After my friend’s email and all the hype about “Sex in the City” to women of my age group (post-25, pre-60), I made sure that I read today’s LA Times review about the movie. It was glowing. It made love to Carrie, Samantha, et al. The LA Times critic, Carina Chocano, seems to think even though they would deny that they ever stepped into the theatre that men would like the movie. The LA Times asserts that the film is quite revolutionary for Hollywood, in that it depicts middle-aged women (40-50) having a complete, fulfilled independent life.

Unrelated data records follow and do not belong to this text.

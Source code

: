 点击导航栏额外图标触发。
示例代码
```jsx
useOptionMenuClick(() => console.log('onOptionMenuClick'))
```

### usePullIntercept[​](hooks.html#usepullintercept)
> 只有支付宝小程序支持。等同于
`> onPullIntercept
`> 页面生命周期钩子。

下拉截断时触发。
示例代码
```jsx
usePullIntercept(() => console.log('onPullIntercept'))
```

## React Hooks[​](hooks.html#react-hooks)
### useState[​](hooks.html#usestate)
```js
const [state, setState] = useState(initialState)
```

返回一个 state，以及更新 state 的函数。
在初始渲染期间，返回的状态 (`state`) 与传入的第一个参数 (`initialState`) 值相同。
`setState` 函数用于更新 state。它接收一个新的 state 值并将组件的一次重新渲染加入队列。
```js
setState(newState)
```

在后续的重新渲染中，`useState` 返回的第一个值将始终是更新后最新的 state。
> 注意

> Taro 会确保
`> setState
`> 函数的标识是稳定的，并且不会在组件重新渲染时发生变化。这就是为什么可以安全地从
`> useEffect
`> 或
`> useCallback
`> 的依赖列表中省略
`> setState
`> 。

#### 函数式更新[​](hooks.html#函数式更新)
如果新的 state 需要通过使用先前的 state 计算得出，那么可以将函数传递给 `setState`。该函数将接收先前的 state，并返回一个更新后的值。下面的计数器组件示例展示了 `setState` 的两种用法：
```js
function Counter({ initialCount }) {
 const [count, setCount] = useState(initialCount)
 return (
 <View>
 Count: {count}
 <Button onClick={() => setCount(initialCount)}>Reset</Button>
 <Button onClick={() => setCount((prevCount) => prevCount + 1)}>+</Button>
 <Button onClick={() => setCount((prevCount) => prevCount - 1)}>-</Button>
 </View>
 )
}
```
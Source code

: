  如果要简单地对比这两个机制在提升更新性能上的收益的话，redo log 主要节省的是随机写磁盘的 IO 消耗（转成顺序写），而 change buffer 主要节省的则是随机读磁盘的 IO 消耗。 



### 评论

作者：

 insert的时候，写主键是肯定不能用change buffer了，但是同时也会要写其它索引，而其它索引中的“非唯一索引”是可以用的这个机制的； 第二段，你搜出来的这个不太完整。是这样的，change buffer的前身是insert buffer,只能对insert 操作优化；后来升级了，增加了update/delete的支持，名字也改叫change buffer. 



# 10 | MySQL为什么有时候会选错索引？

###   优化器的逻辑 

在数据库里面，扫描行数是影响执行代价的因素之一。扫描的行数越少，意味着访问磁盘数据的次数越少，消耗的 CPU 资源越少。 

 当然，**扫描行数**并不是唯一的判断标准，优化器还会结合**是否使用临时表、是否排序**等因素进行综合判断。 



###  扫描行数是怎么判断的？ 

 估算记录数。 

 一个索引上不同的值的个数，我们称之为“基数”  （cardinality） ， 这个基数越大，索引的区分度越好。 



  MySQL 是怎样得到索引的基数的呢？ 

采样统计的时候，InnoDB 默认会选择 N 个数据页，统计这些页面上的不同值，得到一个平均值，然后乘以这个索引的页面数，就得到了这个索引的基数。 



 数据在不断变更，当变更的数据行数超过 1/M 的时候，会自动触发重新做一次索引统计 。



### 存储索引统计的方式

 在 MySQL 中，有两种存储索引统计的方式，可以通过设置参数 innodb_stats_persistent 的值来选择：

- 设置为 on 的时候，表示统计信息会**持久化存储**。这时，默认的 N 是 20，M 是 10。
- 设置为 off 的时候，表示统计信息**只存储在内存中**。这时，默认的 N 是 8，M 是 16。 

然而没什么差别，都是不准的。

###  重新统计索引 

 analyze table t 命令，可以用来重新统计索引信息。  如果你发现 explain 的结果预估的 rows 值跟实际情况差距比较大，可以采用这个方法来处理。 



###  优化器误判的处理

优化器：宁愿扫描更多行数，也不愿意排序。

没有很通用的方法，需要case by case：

“Sex and the City” can’t rightly be called a romantic comedy in the dismal, contemporary sense, though it is at times romantic and is consistently very funny. It’s also emotionally realistic, even brutal. Carrie (Sarah Jessica Parker), Miranda (Cynthia Nixon), Charlotte (Kristin Davis) and Samantha (Kim Cattrall), now in their 40s and 50s, continue to navigate the choppy waters of urban life, negotiating relationships, work, fertility and friendship, only now the stakes are higher, the risks are bigger and decisions feel more permanent.
For a film that delights in indulging in frivolity at every possible turn, it examines subjects that most movies don’t dare graze for their terrifying seriousness. And when it does, the movie handles them with surprising grace, wit and maturity. In other words, it’s a movie for grown-ups of all ages. The press and industry screening I attended was uncharacteristically packed with women in their 20s, and my guess is that their interest had zero to do with the inclusion of Jennifer Hudson as Carrie’s personal assistant — though her character, Louise, is likable and allows the writer to expand the scope of the film from a story about four friends living in New York into a tale about the contemporary lives of urban women from early adulthood to maturity.
After I read this review, I thought, “Hmmm… maybe I will put it in my Netflix queue to watch much, much, much later.”
But then the New Yorker’s film critic, Anthony Lane, panned the movie as an extendede TV show on steriods, ending his review with this quote:
In short, to anyone facing the quandaries of being a working mother, the movie sends a vicious memo: Don’t be a mother. And don’t work. Is this really where we have ended up–with this superannuated fantasy posing as a slice of modern life? On TV, “Sex and the City” was never as insulting as “Desperate Housewives,” which strikes me as catastrophically retrograde, but, almost sixty years after “All About Eve,” which also featured four major female roles, there is a deep sadness in the sight of Carrie and friends defining themselves not as Bette Davis, Anne Baxter, Celeste Holm, and Thelma Ritter did–by their talents, their hats, and the swordplay of their wits–but purely by their ability to snare and keep a man. Believe me, ladies, we’re not worth it. It’s true that Samantha finally disposes of one paramour, but only with a view to landing another, and her parting shot is a beauty: “I love you, but I love me more.” I have a terrible feeling that “Sex and the City” expects us not to disapprove of that line, or even to laugh at it, but to exclaim in unison, “You go, girl.”
I really am not interested in watching a movie about NYC consumerist fashion obsessed women. If I wanted to watch something vaguely similar, even if the West Coast version, I could go to any upscale bar or restaurant in Newport Beach or the Westside of LA and watch it live and in person. Bah.
What ever happened to hand holding and true love or at least love that is concerned with others as well as self? I guess I will be missing “Sex in the City” and I could watch a Jane Austen flick or a Mira Nair movie. Or maybe I will read a book instead.